The neighborhood is coming alive along the alleyway now.  Two neighbors are discussing drying basil and oregano, and whether it is better to freeze the dried herbs into ice cubes or to infuse olive oil with them.  Then they are off to discuss what they are growing in their gardens, planting wildflowers to encourage the bee population where the soil is poor, and the types of flowers their wives like them to bring in from their walks. The newer resident relocated here from the Northeast and is a former farmer.  He left his 1,100 acre farm to his daughter, who is raising cattle and enjoying the farm life.  He doesn’t care for our sandy soil, very different from his former home in Connecticut.  And all of this learned simply by listening.  I’m usually at work when the others here are out and about, leaving early in the morning and returning after dark most nights.   Cloistered behind my high fencing, quiet other than the tap, tapping of the keyboard, it is a type of voyeurism I suppose. Being around people without having to be with people.  I am most comfortable though, in a place where the sounds are all natural – birds, wind, water, animal rustlings.  I thrive on the quiet background noise of the living of the inhabitants that share our world, the ability to pause and watch in stillness without being thought odd, or worse, casing a house for a future robbery.  Even when I take my camera out in the current locale, people look at me strangely.  In the woods, there is no one around to care if I lay on the ground to get a close up of blooming mosses, or look under the foundation of a house, or simply stand in a field of daffodils to inhale the scent of thirty or forty of them together, looking around with a goofy smile on my face and mouthing silent thankfulness for the beauty in the world and the eyes and time to absorb it.

RS DSC_3337

And now I must really attend to the things that need doing, and set aside my pleasures.
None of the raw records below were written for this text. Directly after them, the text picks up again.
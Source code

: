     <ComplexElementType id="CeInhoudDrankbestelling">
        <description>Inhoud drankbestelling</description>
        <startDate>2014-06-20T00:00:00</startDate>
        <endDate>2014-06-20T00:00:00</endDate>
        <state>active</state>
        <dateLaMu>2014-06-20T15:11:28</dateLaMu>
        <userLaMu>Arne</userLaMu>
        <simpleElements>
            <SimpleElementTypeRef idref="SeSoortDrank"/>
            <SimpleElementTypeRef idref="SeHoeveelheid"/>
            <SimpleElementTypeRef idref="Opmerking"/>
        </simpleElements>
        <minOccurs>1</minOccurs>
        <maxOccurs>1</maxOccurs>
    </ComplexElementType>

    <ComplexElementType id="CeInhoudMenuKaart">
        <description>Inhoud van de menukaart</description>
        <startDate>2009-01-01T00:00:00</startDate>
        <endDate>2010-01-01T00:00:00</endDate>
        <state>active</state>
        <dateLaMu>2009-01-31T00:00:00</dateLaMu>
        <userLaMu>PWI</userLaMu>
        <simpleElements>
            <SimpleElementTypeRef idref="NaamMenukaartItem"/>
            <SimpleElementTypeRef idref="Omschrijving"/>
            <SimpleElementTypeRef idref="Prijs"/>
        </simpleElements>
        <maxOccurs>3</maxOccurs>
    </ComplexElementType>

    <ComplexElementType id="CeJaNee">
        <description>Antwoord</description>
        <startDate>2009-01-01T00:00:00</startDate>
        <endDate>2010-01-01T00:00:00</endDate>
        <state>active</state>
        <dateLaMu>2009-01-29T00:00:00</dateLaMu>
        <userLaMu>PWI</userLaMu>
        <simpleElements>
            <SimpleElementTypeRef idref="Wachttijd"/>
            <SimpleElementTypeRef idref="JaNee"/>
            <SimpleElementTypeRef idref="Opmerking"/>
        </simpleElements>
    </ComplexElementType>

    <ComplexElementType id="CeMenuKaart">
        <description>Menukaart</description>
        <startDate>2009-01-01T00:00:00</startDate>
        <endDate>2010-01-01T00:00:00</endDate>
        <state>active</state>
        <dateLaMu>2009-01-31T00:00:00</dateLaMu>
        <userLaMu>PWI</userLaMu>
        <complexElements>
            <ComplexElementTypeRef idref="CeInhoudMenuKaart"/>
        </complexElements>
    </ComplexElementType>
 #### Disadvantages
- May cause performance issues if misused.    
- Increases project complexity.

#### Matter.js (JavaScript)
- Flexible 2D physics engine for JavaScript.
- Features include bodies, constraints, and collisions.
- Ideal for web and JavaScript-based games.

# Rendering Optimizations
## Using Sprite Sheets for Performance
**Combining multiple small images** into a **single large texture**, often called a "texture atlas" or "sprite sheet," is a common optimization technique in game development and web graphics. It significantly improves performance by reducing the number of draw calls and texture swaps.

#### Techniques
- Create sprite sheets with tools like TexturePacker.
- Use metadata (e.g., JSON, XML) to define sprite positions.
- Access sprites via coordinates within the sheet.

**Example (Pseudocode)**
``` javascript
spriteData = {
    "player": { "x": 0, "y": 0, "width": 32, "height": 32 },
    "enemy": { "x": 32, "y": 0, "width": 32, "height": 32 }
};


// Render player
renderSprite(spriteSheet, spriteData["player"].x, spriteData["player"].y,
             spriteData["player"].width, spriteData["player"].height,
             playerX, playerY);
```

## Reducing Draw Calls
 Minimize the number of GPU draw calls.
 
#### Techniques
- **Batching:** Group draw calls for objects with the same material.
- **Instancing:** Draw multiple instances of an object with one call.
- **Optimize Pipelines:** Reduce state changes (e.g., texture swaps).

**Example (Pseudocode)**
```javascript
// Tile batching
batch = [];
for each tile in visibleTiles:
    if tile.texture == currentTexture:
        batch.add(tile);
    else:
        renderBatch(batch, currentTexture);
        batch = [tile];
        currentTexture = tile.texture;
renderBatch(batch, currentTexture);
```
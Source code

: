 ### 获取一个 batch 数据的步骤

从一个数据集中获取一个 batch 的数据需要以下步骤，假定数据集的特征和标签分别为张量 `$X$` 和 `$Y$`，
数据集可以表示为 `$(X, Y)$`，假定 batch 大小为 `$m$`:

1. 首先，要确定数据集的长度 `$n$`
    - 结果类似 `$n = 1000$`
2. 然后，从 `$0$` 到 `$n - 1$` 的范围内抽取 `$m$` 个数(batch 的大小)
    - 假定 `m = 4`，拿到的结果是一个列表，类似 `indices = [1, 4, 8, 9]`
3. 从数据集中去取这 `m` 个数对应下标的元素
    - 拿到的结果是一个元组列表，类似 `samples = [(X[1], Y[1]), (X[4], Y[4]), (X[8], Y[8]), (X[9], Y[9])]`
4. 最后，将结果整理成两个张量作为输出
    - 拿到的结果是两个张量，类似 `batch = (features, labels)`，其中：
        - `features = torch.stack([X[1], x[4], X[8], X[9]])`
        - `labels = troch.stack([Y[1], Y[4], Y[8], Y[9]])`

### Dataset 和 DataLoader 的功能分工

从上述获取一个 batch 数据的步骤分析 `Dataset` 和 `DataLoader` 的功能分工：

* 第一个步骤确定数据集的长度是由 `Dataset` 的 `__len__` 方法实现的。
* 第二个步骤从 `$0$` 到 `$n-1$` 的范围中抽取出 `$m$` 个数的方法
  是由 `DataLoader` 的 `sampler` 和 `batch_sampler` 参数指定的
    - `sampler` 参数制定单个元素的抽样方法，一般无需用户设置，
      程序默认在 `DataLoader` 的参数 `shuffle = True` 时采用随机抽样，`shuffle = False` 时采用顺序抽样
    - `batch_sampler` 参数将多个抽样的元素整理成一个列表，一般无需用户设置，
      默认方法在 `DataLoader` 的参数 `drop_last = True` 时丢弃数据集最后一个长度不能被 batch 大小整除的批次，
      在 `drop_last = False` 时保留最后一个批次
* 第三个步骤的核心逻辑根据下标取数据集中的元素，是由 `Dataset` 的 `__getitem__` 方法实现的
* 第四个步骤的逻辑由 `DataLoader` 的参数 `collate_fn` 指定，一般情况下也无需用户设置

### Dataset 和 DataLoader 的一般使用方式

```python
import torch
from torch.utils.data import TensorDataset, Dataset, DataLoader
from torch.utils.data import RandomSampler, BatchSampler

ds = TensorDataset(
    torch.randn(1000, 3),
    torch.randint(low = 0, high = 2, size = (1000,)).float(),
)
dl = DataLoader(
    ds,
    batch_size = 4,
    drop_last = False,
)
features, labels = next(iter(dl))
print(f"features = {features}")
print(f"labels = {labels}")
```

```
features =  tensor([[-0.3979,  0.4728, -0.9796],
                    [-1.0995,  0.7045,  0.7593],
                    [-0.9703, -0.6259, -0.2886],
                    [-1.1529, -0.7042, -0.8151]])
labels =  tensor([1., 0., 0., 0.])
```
Be well.  Smell a flower.  Peek behind the scenes at lizard lovin’. Inhale life into your own bloodstream, and look towards the small things, for in them is satisfaction to be found, the companion to contentment.

~SE

 

  2 comments for “Bits and bobs of thought, oh, and lizard sex photos

  1. May 28, 2014 at 9:03 AM

    I envy you your surroundings. The only reptiles we have in London are the human variety… 😉

    Liked by 1 person

  2. May 28, 2014 at 9:39 AM

    We don’t lack in our share of those here either sista 😉 But yes, for a penitential place, one could suffer more in less lush surroundings. Trade you a 90 degree plus day for some rainy mists! I miss the woods though. One day, I will return.